Bağlanma: bireyin karşısındakine hissettiği güçlü bir ilgi zevk olarak nitelendirilebilir. Erken bağlanma stillerimiz çocukluk döneminde bakım verenle ilişki aracılığıyla kurulur burada bakım veren daha çok annedir.

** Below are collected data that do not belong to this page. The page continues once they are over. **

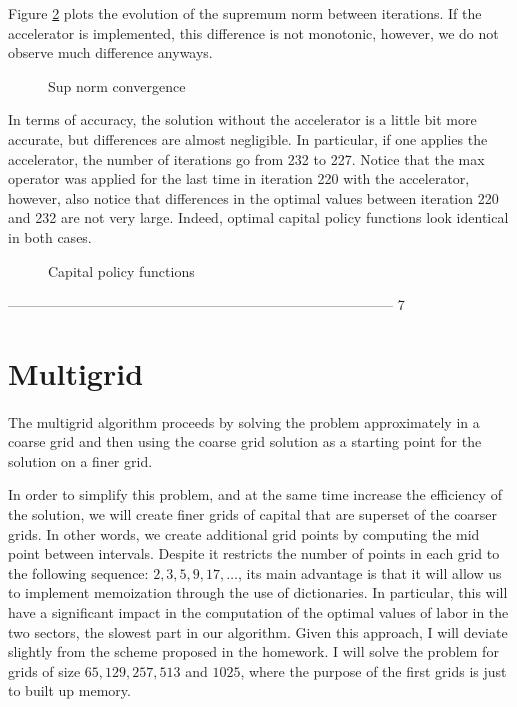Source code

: \documentclass[11pt,a4paper]{article}
\newcommand{\goodgap}{ \hspace{\subfigtopskip} \hspace{\subfigbottomskip}}
\begin{document}
Figure \ref{VFI_convergence} plots the evolution of the supremum norm between iterations. If the accelerator is implemented, this difference is not monotonic, however, we do not observe much difference anyways.
\begin{figure}[h]
\centering
{}
\goodgap
{}
\caption{Sup norm convergence}
\label{VFI_convergence}
\end{figure}

In terms of accuracy, the solution without the accelerator is a little bit more accurate, but differences are almost negligible. In particular, if one applies the accelerator, the number of iterations go from 232 to 227. Notice that the max operator was applied for the last time in iteration 220 with the accelerator, however, also notice that differences in the optimal values between iteration 220 and 232 are not very large. Indeed, optimal capital policy functions look identical in both cases.

\vspace{0.5cm}\begin{figure}[h]
\centering
{}
\goodgap
{}
\caption{Capital policy functions}
\label{VFI_convergence}
\end{figure}

-----------------------------------------------------------------------------------
7

\section{Multigrid}
\paragraph{} The multigrid algorithm proceeds by solving the problem approximately in a coarse grid and then using the coarse grid solution as a starting point for the solution on a finer grid.

In order to simplify this problem, and at the same time increase the efficiency of the solution, we will create finer grids of capital that are superset of the coarser grids. In other words, we create additional grid points by computing the mid point between intervals. Despite it restricts the number of points in each grid to the following sequence: $2,3,5,9,17,\dots$, its main advantage is that it will allow us to implement memoization through the use of dictionaries. In particular, this will have a significant impact in the computation of the optimal values of labor in the two sectors, the slowest part in our algorithm. Given this approach, I will deviate slightly from the scheme proposed in the homework. I will solve the problem for grids of size $65, 129, 257, 513$ and $1025$, where the purpose of the first grids is just to built up memory.
\end{document}
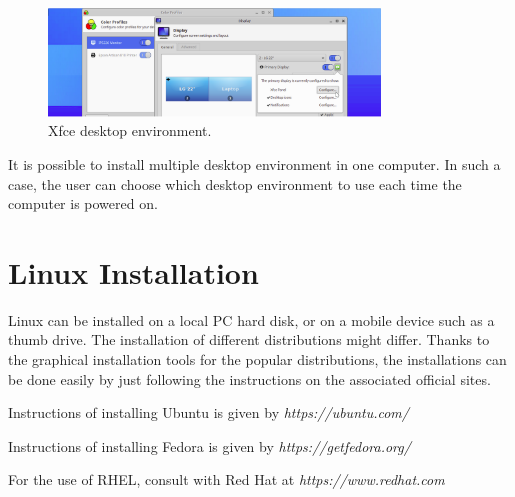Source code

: \begin{figure}
	\centering
	\includegraphics[width=250pt]{chapters/chapter1/figures/xfce_demo.png}
	\caption{Xfce desktop environment.} \label{ch1fig:xfcedemo}
\end{figure}

It is possible to install multiple desktop environment in one computer. In such a case, the user can choose which desktop environment to use each time the computer is powered on.

\section{Linux Installation}

Linux can be installed on a local PC hard disk, or on a mobile device such as a thumb drive. The installation of different distributions might differ. Thanks to the graphical installation tools for the popular distributions, the installations can be done easily by just following the instructions on the associated official sites.

Instructions of installing Ubuntu is given by \textit{https://ubuntu.com/}

Instructions of installing Fedora is given by \textit{https://getfedora.org/}

For the use of RHEL, consult with Red Hat at \textit{https://www.redhat.com}











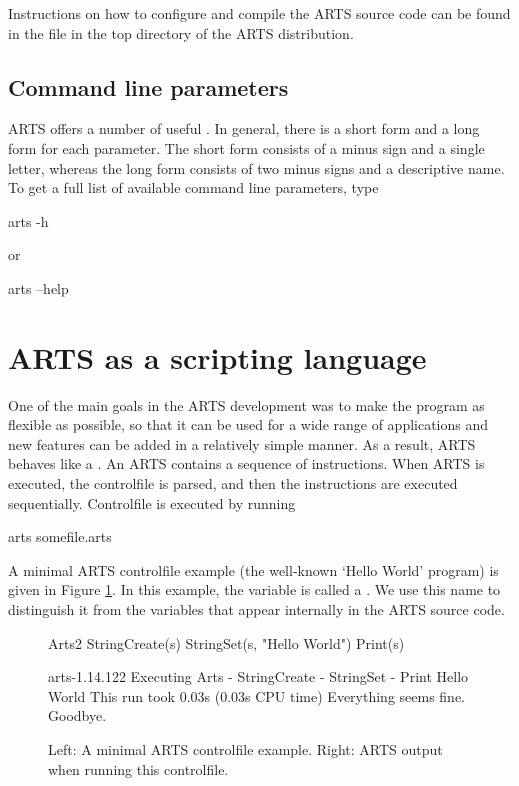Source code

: Instructions on how to configure and compile the ARTS source code can
be found in the file  in the top directory of the
ARTS distribution.

\subsection{Command line parameters}

ARTS offers a number of useful . In
general, there is a short form and a long form for each parameter. The
short form consists of a minus sign and a single letter, whereas the
long form consists of two minus signs and a descriptive name. To get a
full list of available command line parameters, type
\begin{code}
  arts -h
\end{code}
or
\begin{code}
  arts --help
\end{code}

\section{ARTS as a scripting language}

One of the main goals in the ARTS development was to make the program
as flexible as possible, so that it can be used for a wide range of
applications and new features can be added in a relatively simple
manner. As a result, ARTS behaves like a . An ARTS  contains a sequence of
instructions. When ARTS is executed, the controlfile is parsed, and
then the instructions are executed sequentially. Controlfile
 is executed by running
\begin{code}
  arts somefile.arts
\end{code}

A minimal ARTS controlfile example (the well-known `Hello World' program) is
given in Figure \ref{fig:hello}. In this example, the variable  is
called a \emph{}. We use this name to distinguish it from the
variables that appear internally in the ARTS source code.

\begin{figure}
\footnotesize
\begin{minipage}[t]{0.35\hsize}
\begin{code}
Arts2 {
StringCreate(s)
StringSet(s,
   "Hello World")
Print(s)
}
\end{code}
\end{minipage}
\hspace*{\fill}
\begin{minipage}[t]{0.5\hsize}
\begin{code}
arts-1.14.122
Executing Arts
{
- StringCreate
- StringSet
- Print
Hello World
}
This run took 0.03s (0.03s CPU time)
Everything seems fine. Goodbye.
\end{code}
\end{minipage}
\caption{Left: A minimal ARTS controlfile example. Right: ARTS output
  when running this controlfile. } 
\label{fig:hello}
\end{figure}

Bağlanma stilleri, ilişkilerde farklı etkileşim ve davranış biçimleriyle karakterize edilebilir. Erken çocukluk döneminde bu bağlanma stilleri, çocukların ve ebeveynlerin nasıl etkileşime girdiğine bakar. Ebeveyn ile ilişkideki erken tecrübeler sonucunda oluşan bağlanma biçimleri yetişkinlik döneminde de etkilerini sürdürecektir. Yetişkinlikte ise bağlanma stilleri, romantik ilişkilerdeki bağlanma kalıplarını tanımlamak için kullanılır.
Güvenli Bağlanma
Güvenli bağlanan çocukların ebeveynleri genellikle çocukları ile daha çok vakit geçirmiş olur ve diğer bağlanma stillerindeki ebeveynlere kıyasla çocuğun ihtiyaçlarını daha hızlı karşılar. Güvenli bağlanmış çocuk ebeveyni gittiğinde üzülür ama geri döndüğünde çabucak sakinleşir. Yabancı insanlar yerine ebeveynlerini tercih ederler. Çocuklukta güvenli bağlanma geliştiren kişiler yetişkinlikte ise, uzun vadeli ilişkilere güvenmek, yüksek özgüvene sahip olmak, yakın ilişkilerden keyif almak, ihtiyacı olduğunda sosyal destek aramak ve diğer insanlara duygularını paylaşma yeteneğine sahip olmak gibi özellikleri olur.
Güvensiz Bağlanma
Güvensiz bağlanma biçimleri üçe ayrılır:
1-Kaygılı Bağlanma
2-Kaçıngan Bağlanma
3-Düzensiz Bağlanma
1. Kaygılı Bağlanma
Kaygılı bağlanan bebekler ve çocuklar ise yabancılara karşı çok daha şüpheci yaklaşırlar; bir ebeveynden veya bakıcıdan ayrıldıklarında önemli ölçüde tepki gösterirler, ancak ebeveynlerinin geri dönüşüyle rahatlamış görünmezler. Yetişkinlikte ise, kaygılı bağlanma stiline sahip kişiler, genellikle başkalarına yakın olma konusunda isteksiz hissederler ve eşlerinin kendi duygularına karşılık vermediğinden endişe ederler. Genellikle ilişkiler onlara soğuk ve mesafeli hissettirir ve bu sebeple ayrılıklara yol açar.
2. Kaçıngan Bağlanma
Kaçıngan güvensiz bağlanan çocuklarda ailesinden kaçma gözlemlenir. Bu çocuklar ebeveynden gelen bir ilgiyi reddetmez ama aramazlar da. Ayrıca güvenli bağlanma stilinden farklı olarak aile ve yabancı arasında bir tercihte bulunmazlar. Yetişkinlik döneminde kaçınmacı bağlanmaya sahip kişiler, yakın ilişkilerde zorluk çekebilme potansiyeli yüksektir.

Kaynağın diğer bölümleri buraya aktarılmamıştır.